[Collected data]
##########

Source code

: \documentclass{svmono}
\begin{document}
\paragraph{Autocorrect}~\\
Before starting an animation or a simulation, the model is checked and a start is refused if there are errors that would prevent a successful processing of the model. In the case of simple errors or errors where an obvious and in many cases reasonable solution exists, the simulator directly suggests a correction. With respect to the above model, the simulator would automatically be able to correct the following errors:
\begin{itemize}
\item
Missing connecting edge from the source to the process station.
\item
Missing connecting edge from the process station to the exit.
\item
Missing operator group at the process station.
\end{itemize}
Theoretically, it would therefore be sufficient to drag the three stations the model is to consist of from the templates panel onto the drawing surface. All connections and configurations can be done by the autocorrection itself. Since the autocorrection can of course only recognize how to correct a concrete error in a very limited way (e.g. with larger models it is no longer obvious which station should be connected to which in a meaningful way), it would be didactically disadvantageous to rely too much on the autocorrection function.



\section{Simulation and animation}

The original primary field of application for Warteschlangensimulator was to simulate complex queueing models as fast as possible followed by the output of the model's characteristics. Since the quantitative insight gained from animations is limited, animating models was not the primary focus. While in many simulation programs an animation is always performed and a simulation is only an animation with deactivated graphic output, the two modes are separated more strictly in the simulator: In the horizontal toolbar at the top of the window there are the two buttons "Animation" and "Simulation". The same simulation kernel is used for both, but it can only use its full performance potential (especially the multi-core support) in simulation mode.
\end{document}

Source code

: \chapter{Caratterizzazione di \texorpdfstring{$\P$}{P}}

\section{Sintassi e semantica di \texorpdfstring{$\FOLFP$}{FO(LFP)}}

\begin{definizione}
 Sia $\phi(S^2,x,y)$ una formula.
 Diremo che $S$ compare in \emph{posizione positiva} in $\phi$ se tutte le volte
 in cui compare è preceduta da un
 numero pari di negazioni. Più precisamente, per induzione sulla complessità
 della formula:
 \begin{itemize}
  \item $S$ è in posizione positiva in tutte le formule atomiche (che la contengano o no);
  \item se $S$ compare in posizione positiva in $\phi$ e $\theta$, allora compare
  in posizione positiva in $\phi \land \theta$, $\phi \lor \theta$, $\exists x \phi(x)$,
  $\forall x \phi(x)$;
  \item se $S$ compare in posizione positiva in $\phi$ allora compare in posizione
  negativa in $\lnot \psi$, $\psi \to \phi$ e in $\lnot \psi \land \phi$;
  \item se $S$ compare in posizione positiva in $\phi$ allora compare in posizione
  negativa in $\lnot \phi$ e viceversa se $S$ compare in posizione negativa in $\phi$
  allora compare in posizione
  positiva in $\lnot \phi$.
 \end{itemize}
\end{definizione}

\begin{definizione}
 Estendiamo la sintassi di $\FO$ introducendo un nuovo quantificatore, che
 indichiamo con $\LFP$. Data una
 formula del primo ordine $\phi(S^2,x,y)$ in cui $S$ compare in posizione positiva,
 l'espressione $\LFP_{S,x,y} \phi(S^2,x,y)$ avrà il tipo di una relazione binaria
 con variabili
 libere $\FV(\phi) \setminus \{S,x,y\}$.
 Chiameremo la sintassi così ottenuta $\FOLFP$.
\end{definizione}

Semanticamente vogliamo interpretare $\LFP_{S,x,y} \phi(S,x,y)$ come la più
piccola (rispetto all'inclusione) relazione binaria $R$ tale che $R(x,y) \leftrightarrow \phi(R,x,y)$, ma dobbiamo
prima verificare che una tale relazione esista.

##########

Your reply must be a faithful copy of each entry above.

▶ _RESULT OF THIS EXERCISE_
Source code

: \documentclass{svmono}
\begin{document}
\paragraph{Autocorrect}~\\
Before starting an animation or a simulation, the model is checked and a start is refused if there are errors that would prevent a successful processing of the model. In the case of simple errors or errors where an obvious and in many cases reasonable solution exists, the simulator directly suggests a correction. With respect to the above model, the simulator would automatically be able to correct the following errors:
\begin{itemize}
\item
Missing connecting edge from the source to the process station.
\item
Missing connecting edge from the process station to the exit.
\item
Missing operator group at the process station.
\end{itemize}
Theoretically, it would therefore be sufficient to drag the three stations the model is to consist of from the templates panel onto the drawing surface. All connections and configurations can be done by the autocorrection itself. Since the autocorrection can of course only recognize how to correct a concrete error in a very limited way (e.g. with larger models it is no longer obvious which station should be connected to which in a meaningful way), it would be didactically disadvantageous to rely too much on the autocorrection function.



\section{Simulation and animation}

The original primary field of application for Warteschlangensimulator was to simulate complex queueing models as fast as possible followed by the output of the model's characteristics. Since the quantitative insight gained from animations is limited, animating models was not the primary focus. While in many simulation programs an animation is always performed and a simulation is only an animation with deactivated graphic output, the two modes are separated more strictly in the simulator: In the horizontal toolbar at the top of the window there are the two buttons "Animation" and "Simulation". The same simulation kernel is used for both, but it can only use its full performance potential (especially the multi-core support) in simulation mode.
\end{document}

Source code

: \chapter{Caratterizzazione di \texorpdfstring{$\P$}{P}}

\section{Sintassi e semantica di \texorpdfstring{$\FOLFP$}{FO(LFP)}}

\begin{definizione}
 Sia $\phi(S^2,x,y)$ una formula.
 Diremo che $S$ compare in \emph{posizione positiva} in $\phi$ se tutte le volte
 in cui compare è preceduta da un
 numero pari di negazioni. Più precisamente, per induzione sulla complessità
 della formula:
 \begin{itemize}
  \item $S$ è in posizione positiva in tutte le formule atomiche (che la contengano o no);
  \item se $S$ compare in posizione positiva in $\phi$ e $\theta$, allora compare
  in posizione positiva in $\phi \land \theta$, $\phi \lor \theta$, $\exists x \phi(x)$,
  $\forall x \phi(x)$;
  \item se $S$ compare in posizione positiva in $\phi$ allora compare in posizione
  negativa in $\lnot \psi$, $\psi \to \phi$ e in $\lnot \psi \land \phi$;
  \item se $S$ compare in posizione positiva in $\phi$ allora compare in posizione
  negativa in $\lnot \phi$ e viceversa se $S$ compare in posizione negativa in $\phi$
  allora compare in posizione
  positiva in $\lnot \phi$.
 \end{itemize}
\end{definizione}

\begin{definizione}
 Estendiamo la sintassi di $\FO$ introducendo un nuovo quantificatore, che
 indichiamo con $\LFP$. Data una
 formula del primo ordine $\phi(S^2,x,y)$ in cui $S$ compare in posizione positiva,
 l'espressione $\LFP_{S,x,y} \phi(S^2,x,y)$ avrà il tipo di una relazione binaria
 con variabili
 libere $\FV(\phi) \setminus \{S,x,y\}$.
 Chiameremo la sintassi così ottenuta $\FOLFP$.
\end{definizione}

Semanticamente vogliamo interpretare $\LFP_{S,x,y} \phi(S,x,y)$ come la più
piccola (rispetto all'inclusione) relazione binaria $R$ tale che $R(x,y) \leftrightarrow \phi(R,x,y)$, ma dobbiamo
prima verificare che una tale relazione esista.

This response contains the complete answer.